- WHAT YOU SHOULD DO: In the entries below, find each line bearing the string "framework" and copy it.

- DATA SHOWN:
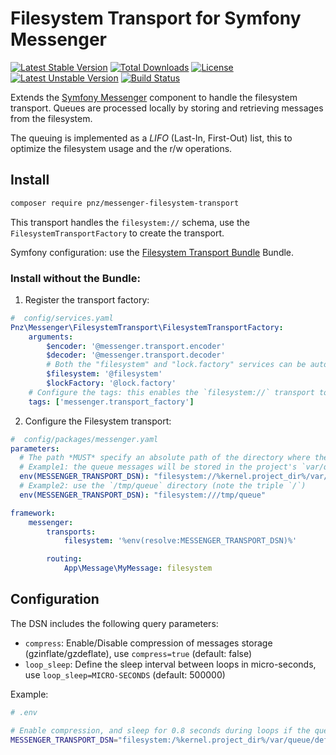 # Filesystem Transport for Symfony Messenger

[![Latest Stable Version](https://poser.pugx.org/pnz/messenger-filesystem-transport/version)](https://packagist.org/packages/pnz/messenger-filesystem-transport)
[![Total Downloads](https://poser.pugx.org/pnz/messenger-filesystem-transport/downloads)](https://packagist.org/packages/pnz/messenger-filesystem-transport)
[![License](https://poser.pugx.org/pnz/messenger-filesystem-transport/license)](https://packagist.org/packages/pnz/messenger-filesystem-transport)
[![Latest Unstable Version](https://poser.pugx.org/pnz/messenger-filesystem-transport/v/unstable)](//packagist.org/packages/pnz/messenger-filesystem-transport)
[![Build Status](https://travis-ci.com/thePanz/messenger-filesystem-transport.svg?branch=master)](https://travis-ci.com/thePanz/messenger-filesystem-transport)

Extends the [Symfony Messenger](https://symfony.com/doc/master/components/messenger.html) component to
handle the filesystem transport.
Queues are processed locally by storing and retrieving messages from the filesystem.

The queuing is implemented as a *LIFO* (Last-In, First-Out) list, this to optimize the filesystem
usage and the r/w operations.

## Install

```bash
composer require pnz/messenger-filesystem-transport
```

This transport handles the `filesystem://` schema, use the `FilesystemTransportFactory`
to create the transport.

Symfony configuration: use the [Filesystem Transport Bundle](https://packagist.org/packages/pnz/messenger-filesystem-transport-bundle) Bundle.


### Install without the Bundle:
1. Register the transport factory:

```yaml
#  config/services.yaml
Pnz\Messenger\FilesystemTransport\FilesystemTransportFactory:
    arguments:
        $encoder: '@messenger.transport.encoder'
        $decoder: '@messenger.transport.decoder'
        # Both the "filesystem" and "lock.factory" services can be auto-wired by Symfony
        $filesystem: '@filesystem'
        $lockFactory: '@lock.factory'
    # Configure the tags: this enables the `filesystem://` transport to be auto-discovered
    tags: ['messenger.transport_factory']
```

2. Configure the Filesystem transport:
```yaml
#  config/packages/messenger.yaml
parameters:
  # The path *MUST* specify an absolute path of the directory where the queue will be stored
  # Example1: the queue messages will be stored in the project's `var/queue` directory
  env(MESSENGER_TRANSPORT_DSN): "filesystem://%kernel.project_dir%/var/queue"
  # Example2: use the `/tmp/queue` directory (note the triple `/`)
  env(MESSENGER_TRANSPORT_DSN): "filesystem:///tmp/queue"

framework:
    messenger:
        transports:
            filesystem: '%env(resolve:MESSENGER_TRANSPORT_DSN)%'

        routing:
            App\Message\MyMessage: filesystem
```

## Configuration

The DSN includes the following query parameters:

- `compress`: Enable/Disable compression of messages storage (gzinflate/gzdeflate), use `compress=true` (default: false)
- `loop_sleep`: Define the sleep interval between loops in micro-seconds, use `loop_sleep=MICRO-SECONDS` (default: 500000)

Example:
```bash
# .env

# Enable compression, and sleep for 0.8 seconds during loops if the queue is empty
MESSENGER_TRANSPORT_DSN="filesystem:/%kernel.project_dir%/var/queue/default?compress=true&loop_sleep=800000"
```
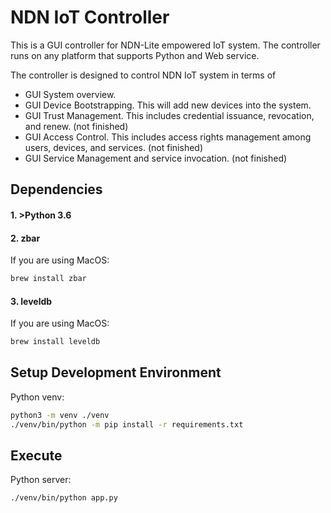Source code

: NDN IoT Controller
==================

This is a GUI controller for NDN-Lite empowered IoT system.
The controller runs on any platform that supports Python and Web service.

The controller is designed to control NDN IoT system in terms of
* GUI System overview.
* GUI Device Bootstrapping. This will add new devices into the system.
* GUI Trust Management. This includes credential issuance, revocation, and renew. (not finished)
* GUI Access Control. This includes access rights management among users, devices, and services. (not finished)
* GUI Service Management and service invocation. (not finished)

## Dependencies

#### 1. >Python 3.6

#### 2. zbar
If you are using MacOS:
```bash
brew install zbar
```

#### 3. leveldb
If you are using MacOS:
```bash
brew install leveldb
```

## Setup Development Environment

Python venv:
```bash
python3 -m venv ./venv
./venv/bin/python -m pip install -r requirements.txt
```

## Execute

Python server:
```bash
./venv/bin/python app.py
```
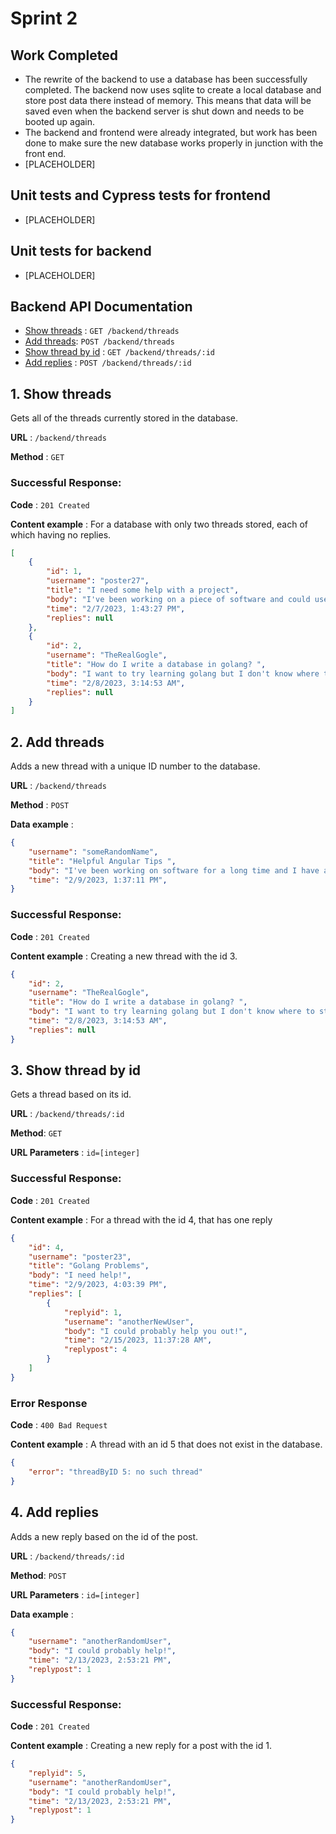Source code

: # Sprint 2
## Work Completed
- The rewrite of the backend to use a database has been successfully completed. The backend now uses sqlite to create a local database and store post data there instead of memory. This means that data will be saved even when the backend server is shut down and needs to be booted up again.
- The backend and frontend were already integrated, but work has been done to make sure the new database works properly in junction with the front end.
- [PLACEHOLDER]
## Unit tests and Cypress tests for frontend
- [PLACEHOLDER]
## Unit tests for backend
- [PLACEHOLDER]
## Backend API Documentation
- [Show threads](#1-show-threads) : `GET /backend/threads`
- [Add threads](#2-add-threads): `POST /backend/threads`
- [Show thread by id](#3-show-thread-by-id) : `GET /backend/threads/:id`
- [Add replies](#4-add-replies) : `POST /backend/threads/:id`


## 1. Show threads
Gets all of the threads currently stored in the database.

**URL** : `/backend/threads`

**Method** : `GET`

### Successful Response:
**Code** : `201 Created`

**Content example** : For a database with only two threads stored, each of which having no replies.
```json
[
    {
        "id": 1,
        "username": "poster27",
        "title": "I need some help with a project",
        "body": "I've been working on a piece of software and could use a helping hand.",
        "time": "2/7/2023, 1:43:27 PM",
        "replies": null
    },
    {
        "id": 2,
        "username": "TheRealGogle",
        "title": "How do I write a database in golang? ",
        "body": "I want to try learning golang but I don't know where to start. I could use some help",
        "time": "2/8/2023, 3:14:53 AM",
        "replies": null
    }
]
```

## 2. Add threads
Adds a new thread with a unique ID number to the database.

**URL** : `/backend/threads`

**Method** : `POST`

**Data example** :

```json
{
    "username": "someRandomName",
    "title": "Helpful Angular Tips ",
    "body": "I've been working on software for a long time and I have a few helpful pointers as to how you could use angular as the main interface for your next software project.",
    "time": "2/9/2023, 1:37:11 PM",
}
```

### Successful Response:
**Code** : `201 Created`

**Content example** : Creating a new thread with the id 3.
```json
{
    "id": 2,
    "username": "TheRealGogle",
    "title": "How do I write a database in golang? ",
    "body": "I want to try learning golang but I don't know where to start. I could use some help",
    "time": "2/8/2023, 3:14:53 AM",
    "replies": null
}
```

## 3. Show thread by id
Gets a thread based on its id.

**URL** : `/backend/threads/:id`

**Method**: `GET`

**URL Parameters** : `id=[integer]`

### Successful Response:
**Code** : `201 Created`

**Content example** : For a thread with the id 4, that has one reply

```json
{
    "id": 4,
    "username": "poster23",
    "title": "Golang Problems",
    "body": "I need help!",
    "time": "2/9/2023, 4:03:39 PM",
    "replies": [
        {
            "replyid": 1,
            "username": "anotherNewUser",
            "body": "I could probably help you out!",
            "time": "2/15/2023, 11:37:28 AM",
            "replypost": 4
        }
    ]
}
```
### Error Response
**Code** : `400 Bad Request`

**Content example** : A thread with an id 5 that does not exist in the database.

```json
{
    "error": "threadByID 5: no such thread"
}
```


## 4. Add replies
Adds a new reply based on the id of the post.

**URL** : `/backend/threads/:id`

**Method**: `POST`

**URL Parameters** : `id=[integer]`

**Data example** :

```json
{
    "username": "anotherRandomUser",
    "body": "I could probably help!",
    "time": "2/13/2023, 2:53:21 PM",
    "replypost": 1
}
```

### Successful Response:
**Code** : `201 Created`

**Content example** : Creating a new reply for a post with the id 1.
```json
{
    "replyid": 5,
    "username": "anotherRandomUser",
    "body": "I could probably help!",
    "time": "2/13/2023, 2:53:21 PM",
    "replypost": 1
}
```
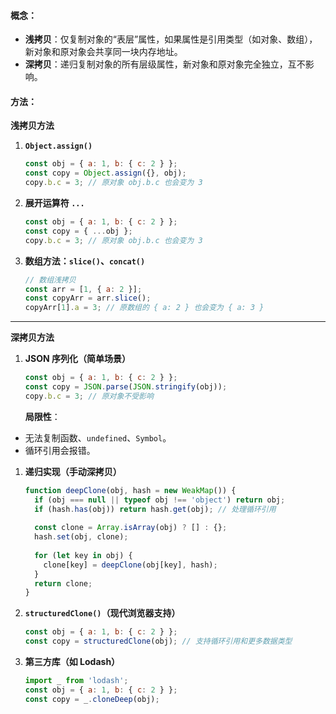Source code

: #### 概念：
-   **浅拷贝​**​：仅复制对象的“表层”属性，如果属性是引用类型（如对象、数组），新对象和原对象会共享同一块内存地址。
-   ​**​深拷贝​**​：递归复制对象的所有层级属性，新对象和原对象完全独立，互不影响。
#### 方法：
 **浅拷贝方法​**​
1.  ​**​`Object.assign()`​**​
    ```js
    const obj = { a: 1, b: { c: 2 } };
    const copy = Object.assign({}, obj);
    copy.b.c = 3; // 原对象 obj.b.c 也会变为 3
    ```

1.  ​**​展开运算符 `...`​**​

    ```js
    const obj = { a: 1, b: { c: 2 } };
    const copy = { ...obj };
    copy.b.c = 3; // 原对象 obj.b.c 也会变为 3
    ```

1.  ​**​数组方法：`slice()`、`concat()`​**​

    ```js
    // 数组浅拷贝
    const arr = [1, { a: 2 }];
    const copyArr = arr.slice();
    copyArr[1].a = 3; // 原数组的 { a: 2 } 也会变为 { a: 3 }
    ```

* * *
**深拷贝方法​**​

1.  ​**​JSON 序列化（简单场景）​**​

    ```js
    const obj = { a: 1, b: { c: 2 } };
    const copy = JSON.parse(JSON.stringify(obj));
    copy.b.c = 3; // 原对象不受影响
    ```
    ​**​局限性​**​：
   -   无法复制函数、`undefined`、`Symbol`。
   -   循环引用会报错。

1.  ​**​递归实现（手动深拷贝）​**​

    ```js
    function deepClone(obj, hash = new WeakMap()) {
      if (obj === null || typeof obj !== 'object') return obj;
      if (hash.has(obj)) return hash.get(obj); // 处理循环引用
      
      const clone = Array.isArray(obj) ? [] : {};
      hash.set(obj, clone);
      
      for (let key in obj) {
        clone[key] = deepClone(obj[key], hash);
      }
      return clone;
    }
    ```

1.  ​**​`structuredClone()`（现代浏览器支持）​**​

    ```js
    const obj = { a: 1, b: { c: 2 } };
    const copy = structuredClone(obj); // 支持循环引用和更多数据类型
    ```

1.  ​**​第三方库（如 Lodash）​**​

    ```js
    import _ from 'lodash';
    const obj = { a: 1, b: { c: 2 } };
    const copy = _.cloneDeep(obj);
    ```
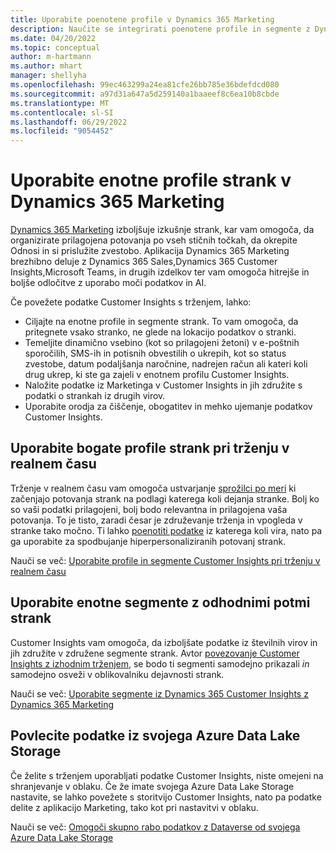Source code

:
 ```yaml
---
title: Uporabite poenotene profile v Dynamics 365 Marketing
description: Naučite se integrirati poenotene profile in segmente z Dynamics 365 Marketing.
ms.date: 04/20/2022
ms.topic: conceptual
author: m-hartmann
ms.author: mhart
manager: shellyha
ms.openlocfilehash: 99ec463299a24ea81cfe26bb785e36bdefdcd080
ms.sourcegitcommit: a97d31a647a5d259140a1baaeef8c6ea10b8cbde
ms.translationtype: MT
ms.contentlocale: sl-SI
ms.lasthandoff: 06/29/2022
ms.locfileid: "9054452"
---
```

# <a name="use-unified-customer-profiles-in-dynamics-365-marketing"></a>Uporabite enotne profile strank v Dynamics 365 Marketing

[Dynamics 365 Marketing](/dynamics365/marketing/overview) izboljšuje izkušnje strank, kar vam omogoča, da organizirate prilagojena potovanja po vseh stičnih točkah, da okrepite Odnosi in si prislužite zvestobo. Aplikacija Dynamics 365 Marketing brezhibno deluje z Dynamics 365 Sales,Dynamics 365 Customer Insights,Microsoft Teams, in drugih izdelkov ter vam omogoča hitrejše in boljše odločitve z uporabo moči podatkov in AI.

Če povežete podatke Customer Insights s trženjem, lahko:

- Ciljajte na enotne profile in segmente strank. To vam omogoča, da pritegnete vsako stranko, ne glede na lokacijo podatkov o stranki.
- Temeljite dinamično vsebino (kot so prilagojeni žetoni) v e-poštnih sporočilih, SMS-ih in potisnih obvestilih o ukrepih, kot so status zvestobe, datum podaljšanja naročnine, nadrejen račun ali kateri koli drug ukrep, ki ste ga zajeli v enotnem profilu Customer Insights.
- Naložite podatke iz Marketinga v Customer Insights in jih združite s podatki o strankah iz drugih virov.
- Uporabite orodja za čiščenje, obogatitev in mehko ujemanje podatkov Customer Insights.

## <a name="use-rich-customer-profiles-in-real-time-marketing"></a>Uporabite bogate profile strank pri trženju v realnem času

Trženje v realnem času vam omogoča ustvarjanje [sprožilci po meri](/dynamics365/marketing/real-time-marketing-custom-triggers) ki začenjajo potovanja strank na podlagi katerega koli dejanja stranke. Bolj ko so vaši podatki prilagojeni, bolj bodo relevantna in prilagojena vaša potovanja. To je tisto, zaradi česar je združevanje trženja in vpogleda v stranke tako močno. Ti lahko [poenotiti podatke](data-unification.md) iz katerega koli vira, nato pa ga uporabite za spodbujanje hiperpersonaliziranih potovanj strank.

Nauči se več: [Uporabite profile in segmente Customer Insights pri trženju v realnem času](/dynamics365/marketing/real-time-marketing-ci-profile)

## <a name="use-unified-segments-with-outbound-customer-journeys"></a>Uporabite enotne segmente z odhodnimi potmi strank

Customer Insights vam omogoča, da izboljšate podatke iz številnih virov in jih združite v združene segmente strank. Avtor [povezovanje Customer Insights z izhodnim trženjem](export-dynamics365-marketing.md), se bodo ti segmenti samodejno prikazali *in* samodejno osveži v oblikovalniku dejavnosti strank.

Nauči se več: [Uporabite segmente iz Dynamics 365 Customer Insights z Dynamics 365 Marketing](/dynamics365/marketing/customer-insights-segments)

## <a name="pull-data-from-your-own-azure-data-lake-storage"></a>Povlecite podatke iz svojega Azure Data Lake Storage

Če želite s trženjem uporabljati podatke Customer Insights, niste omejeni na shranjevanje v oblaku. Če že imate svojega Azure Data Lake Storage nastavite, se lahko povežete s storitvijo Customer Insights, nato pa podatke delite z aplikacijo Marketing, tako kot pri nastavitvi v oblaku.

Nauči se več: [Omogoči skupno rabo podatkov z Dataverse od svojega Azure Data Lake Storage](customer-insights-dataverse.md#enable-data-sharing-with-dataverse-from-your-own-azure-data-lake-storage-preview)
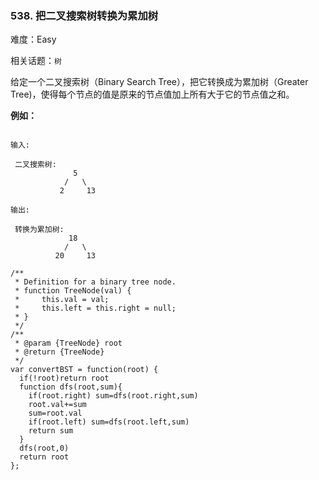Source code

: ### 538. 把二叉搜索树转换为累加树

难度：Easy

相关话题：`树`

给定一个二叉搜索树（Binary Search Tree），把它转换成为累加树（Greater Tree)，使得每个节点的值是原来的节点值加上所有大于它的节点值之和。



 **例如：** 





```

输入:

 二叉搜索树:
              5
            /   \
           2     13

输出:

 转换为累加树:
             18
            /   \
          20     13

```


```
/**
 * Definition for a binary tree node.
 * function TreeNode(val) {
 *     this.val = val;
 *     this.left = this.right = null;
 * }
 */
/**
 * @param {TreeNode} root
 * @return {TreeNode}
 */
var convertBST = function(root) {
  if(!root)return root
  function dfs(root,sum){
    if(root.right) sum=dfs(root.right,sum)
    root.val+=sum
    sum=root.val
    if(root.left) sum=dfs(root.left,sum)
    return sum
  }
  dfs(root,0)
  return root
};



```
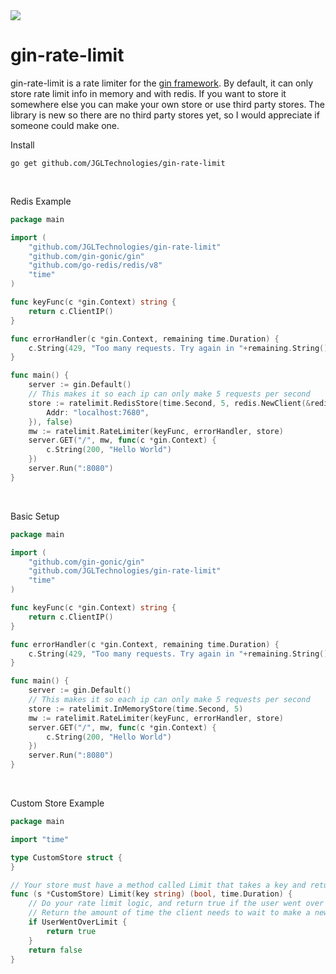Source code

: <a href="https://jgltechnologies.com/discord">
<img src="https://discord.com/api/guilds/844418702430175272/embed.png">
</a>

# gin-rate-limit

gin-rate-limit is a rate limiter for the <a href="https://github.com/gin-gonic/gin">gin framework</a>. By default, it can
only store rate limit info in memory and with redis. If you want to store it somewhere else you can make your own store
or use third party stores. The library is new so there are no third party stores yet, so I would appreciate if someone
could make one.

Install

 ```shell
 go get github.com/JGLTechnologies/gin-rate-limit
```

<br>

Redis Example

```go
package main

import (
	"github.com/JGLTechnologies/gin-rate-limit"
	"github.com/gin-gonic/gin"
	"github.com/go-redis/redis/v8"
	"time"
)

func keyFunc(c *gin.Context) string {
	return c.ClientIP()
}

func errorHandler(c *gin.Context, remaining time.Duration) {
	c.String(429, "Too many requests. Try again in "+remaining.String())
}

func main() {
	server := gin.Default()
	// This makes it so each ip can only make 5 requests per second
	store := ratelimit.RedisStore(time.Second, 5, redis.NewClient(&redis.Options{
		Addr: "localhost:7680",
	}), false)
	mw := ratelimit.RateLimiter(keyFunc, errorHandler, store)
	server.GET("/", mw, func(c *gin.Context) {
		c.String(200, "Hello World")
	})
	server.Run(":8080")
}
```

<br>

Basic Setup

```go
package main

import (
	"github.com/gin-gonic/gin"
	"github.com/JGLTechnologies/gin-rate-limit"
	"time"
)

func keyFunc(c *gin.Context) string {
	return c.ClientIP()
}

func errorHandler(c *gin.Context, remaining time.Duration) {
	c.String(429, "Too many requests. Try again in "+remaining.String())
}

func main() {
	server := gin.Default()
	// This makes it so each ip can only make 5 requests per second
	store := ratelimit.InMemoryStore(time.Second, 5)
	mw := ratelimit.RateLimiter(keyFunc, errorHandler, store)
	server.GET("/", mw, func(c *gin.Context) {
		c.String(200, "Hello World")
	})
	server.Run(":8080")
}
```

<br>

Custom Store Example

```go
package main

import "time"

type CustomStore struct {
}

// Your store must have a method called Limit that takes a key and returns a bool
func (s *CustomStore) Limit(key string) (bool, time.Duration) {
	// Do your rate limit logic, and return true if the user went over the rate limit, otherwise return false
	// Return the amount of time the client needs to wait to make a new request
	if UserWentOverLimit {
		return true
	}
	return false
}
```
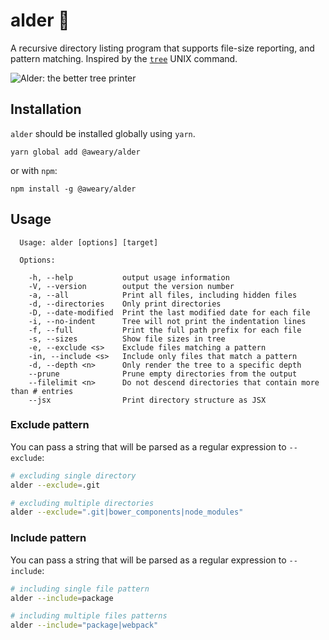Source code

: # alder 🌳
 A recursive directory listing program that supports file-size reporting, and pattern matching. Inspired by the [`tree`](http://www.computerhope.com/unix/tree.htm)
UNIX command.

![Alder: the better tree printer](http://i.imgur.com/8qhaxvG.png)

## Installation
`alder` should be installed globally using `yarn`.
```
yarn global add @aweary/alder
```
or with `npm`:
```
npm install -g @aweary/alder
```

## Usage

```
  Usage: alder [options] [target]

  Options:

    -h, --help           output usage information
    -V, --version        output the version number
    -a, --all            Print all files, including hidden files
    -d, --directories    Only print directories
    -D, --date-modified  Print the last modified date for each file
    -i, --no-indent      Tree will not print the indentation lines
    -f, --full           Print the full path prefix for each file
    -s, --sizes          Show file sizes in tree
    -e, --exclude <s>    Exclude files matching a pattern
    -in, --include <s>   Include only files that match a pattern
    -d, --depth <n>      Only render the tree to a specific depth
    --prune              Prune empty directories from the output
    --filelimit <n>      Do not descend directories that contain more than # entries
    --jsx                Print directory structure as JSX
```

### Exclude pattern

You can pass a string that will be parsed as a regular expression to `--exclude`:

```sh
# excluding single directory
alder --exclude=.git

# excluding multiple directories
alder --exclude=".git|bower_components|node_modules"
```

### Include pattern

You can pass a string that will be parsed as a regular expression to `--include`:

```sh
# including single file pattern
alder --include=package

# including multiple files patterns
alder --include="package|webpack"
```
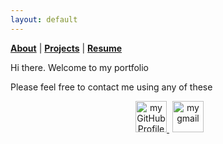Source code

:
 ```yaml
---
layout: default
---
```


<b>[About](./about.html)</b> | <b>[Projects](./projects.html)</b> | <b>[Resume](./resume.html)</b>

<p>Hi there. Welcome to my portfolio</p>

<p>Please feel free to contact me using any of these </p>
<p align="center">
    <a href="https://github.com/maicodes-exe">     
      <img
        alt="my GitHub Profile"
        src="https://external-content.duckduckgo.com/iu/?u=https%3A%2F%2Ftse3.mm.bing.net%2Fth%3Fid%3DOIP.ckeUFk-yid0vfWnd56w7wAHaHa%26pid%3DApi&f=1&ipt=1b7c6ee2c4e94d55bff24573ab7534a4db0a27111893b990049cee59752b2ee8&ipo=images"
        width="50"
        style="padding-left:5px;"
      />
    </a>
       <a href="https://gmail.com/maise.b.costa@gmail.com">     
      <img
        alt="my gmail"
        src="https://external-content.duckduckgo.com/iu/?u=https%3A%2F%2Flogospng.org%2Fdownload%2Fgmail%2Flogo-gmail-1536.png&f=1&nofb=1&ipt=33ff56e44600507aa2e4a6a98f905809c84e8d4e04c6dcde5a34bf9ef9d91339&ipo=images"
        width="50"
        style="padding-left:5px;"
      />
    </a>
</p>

- WRITTEN ANSWER:
framework:
gin-rate-limit is a rate limiter for the <a href="https://github.com/gin-gonic/gin">gin framework</a>. By default, it can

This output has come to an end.